PROBLEM TO WORK ON: In the material below, the lines between the one holding "(See above.)" and the one holding "The folders and", inclusive, are to be set down word for word. Pictures stay out.

★ ★ ★

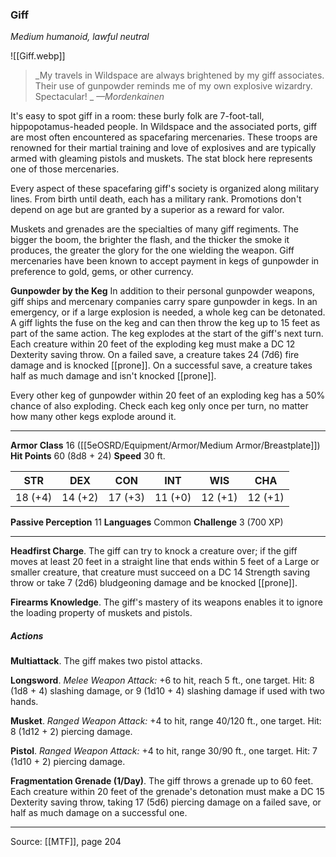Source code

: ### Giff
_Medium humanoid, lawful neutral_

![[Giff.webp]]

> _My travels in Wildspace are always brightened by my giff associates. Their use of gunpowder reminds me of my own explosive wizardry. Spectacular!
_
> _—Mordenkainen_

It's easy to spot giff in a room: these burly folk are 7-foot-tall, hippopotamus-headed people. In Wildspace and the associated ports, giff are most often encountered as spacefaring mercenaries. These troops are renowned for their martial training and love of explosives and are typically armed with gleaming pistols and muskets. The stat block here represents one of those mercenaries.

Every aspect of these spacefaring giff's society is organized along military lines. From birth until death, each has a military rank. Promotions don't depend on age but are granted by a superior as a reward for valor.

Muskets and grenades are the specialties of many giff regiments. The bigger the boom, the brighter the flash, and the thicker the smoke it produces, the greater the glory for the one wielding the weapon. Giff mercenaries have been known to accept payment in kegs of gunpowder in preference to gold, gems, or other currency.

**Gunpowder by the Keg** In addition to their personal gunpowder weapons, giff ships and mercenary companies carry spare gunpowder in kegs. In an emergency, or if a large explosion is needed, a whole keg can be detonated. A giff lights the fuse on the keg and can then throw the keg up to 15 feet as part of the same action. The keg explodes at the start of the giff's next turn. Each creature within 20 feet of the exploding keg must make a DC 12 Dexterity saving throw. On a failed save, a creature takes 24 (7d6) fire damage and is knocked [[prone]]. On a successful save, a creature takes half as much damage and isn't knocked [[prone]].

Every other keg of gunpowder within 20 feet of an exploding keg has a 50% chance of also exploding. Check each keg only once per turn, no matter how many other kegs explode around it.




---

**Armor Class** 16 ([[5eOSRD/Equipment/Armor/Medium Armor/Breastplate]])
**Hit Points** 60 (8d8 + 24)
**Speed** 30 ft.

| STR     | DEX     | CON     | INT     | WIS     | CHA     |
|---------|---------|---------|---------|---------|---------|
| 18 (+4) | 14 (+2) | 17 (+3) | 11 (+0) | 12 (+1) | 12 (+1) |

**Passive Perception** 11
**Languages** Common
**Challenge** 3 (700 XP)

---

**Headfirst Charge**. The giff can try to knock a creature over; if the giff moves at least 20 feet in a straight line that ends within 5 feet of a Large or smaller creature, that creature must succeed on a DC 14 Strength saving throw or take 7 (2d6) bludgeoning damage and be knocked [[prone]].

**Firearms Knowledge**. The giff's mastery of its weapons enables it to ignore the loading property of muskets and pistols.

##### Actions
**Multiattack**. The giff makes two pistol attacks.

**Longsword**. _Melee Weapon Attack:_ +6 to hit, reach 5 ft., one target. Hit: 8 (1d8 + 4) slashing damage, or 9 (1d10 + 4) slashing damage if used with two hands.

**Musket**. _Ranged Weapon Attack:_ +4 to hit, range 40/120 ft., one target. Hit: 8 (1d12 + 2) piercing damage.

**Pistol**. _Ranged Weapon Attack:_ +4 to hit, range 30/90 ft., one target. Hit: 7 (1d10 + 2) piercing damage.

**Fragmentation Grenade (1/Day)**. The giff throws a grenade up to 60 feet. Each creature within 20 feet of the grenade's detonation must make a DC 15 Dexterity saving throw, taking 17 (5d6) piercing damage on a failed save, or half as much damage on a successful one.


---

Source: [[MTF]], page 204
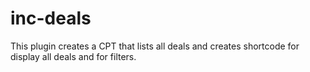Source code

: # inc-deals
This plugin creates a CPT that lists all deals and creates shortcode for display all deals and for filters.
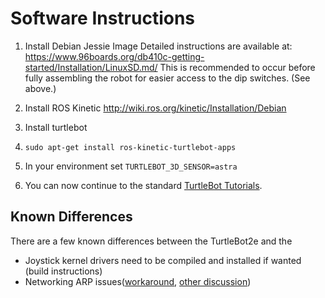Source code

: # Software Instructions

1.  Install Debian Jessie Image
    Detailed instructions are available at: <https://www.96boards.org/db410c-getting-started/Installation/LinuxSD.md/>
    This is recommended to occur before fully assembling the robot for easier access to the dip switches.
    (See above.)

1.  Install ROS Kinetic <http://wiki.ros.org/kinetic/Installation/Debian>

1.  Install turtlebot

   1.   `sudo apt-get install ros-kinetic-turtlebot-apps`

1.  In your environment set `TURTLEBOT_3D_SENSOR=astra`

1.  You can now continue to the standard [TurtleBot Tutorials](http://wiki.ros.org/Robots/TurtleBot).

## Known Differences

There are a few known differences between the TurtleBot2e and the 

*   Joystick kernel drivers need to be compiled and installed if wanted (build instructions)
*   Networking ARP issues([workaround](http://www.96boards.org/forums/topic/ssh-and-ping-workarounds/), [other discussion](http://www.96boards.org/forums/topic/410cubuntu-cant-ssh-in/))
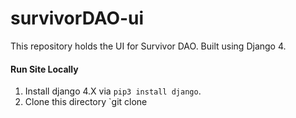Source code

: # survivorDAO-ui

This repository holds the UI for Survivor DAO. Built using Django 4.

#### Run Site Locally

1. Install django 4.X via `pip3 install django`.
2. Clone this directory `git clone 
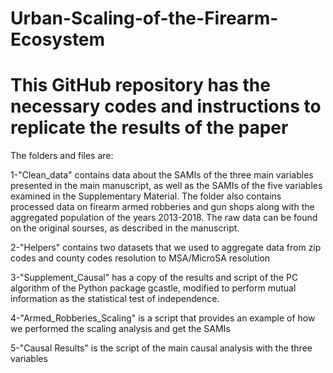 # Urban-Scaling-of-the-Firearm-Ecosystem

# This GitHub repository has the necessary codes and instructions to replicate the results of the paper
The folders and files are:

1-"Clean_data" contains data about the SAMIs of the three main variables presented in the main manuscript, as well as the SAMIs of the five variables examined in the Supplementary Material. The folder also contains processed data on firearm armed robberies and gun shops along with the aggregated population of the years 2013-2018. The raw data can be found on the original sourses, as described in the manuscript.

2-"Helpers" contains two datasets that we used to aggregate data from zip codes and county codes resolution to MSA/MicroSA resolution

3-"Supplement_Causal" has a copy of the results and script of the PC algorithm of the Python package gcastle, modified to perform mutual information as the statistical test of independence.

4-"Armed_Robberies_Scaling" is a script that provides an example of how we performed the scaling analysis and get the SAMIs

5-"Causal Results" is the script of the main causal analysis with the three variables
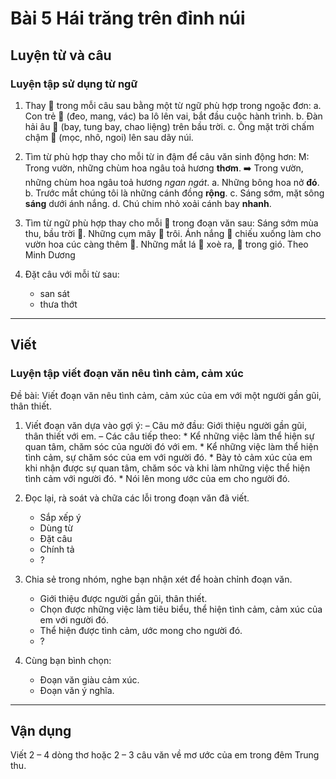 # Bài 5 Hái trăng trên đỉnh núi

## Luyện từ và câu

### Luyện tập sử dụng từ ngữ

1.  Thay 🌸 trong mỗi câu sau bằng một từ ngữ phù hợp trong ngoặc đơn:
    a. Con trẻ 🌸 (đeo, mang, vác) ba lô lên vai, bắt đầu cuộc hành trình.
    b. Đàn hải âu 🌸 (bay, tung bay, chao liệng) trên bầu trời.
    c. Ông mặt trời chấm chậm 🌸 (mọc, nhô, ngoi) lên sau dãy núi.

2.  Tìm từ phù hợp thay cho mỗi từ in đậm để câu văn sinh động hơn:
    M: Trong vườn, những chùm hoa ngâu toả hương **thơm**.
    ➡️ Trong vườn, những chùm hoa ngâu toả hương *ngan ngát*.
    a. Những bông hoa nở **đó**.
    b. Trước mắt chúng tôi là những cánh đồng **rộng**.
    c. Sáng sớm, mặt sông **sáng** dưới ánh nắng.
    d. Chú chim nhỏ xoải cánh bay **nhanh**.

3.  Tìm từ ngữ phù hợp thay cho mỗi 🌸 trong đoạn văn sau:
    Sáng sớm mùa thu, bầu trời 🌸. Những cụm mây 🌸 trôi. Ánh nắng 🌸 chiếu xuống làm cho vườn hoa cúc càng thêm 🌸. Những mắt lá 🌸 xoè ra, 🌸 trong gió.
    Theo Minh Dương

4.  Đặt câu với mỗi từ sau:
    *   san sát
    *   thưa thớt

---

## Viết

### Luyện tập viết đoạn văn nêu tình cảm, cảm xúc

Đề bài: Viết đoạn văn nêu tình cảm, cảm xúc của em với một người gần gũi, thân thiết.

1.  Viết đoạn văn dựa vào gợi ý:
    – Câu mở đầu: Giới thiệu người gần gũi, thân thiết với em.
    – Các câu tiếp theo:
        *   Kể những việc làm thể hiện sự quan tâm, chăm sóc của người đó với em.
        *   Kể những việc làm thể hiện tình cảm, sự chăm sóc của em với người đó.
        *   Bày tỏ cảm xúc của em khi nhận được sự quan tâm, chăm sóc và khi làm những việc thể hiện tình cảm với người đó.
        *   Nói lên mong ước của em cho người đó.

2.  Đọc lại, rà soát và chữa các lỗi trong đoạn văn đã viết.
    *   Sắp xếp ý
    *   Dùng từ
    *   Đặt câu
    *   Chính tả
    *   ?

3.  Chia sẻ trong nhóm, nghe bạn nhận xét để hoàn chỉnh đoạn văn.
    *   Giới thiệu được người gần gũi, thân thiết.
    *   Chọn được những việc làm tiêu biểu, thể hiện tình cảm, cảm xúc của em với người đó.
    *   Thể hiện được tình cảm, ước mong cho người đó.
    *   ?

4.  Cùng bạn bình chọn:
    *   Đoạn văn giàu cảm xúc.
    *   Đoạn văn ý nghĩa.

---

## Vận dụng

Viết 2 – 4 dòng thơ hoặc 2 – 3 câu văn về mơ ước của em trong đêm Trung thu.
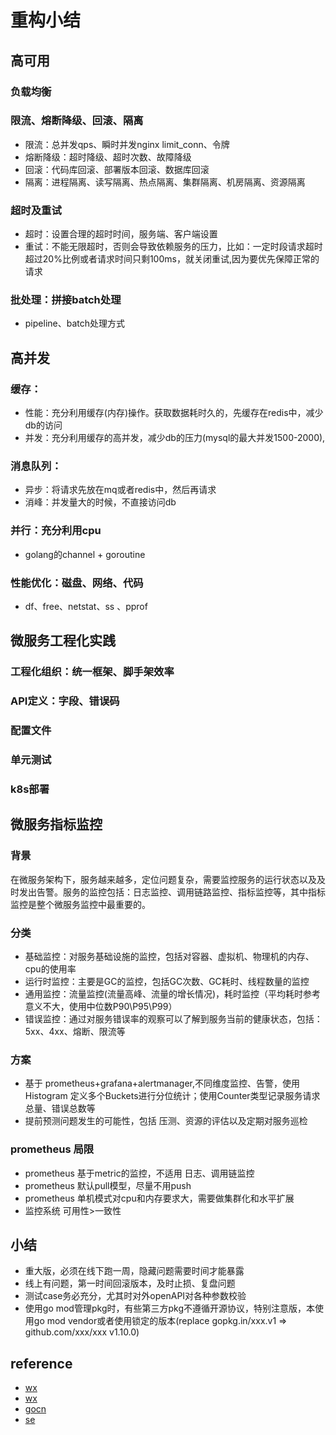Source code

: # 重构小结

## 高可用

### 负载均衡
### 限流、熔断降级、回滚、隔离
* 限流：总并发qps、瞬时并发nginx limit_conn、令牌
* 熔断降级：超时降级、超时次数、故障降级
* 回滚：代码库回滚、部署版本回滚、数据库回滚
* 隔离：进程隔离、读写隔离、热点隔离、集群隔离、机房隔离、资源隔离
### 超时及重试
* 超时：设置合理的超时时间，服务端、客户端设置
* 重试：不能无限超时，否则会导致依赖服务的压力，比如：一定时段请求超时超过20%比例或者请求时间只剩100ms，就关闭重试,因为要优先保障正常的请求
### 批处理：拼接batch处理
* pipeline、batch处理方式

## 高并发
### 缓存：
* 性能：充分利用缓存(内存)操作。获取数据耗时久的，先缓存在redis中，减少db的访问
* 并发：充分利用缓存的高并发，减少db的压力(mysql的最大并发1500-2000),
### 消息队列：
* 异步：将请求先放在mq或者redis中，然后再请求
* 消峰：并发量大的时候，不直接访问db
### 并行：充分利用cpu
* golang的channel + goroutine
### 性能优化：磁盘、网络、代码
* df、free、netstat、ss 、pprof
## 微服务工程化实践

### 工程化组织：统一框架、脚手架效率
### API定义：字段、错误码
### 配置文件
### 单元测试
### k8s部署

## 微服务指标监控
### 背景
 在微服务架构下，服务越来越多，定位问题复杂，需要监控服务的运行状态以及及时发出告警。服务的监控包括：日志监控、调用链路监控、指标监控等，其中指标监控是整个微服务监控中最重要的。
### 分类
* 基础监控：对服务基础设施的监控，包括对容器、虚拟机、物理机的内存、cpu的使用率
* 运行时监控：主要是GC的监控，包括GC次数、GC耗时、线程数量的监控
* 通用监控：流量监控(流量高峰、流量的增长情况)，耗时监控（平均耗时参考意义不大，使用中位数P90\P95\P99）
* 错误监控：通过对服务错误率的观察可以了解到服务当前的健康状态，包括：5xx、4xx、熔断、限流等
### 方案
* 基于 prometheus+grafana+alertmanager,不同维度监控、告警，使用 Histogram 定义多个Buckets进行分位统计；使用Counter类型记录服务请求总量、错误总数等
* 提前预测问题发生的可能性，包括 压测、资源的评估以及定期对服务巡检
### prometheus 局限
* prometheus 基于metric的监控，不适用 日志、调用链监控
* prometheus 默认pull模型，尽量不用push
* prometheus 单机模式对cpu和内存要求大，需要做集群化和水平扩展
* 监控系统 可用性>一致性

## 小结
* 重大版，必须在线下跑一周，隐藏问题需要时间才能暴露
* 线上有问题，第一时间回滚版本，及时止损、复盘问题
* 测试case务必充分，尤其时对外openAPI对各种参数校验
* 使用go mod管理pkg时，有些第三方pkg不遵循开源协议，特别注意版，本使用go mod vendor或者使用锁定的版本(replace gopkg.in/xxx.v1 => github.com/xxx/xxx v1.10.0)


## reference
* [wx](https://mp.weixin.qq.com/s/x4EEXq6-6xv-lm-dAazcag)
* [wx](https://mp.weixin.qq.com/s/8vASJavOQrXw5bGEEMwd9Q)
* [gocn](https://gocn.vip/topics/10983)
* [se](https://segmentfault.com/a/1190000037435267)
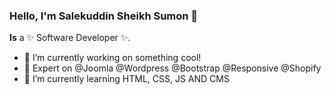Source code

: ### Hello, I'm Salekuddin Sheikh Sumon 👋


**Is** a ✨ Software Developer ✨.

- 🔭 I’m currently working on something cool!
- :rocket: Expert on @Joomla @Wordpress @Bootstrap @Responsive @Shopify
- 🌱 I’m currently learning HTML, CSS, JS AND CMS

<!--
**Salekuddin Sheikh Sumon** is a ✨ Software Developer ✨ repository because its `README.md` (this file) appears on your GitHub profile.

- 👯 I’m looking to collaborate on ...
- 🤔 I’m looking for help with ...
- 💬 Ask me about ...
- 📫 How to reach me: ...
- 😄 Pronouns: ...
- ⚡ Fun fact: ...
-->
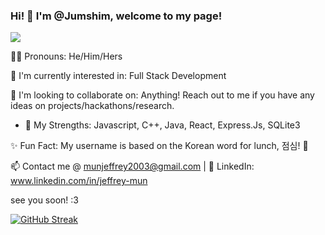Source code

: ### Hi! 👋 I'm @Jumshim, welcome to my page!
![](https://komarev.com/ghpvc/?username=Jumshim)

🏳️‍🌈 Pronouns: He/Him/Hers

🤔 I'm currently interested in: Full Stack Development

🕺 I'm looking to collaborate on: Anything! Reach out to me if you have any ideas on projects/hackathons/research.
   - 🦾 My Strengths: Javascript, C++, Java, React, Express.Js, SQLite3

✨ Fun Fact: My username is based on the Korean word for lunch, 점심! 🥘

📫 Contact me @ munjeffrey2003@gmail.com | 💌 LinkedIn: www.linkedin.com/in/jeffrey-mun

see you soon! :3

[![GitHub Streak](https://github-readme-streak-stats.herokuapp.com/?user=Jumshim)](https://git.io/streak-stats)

★ ★ ★

EXERCISE OUTPUT:
    (See above.)

1.  Install ROS Kinetic <http://wiki.ros.org/kinetic/Installation/Debian>

1.  Install turtlebot

   1.   `sudo apt-get install ros-kinetic-turtlebot-apps`

1.  In your environment set `TURTLEBOT_3D_SENSOR=astra`

1.  You can now continue to the standard [TurtleBot Tutorials](http://wiki.ros.org/Robots/TurtleBot).

## Known Differences

There are a few known differences between the TurtleBot2e and the 

*   Joystick kernel drivers need to be compiled and installed if wanted (build instructions)
*   Networking ARP issues([workaround](http://www.96boards.org/forums/topic/ssh-and-ping-workarounds/), [other discussion](http://www.96boards.org/forums/topic/410cubuntu-cant-ssh-in/))
Source code

: # survivorDAO-ui

This repository holds the UI for Survivor DAO. Built using Django 4.

#### Run Site Locally

1. Install django 4.X via `pip3 install django`.
2. Clone this directory `git clone 
 # Urban-Scaling-of-the-Firearm-Ecosystem

# This GitHub repository has the necessary codes and instructions to replicate the results of the paper
The folders and files are:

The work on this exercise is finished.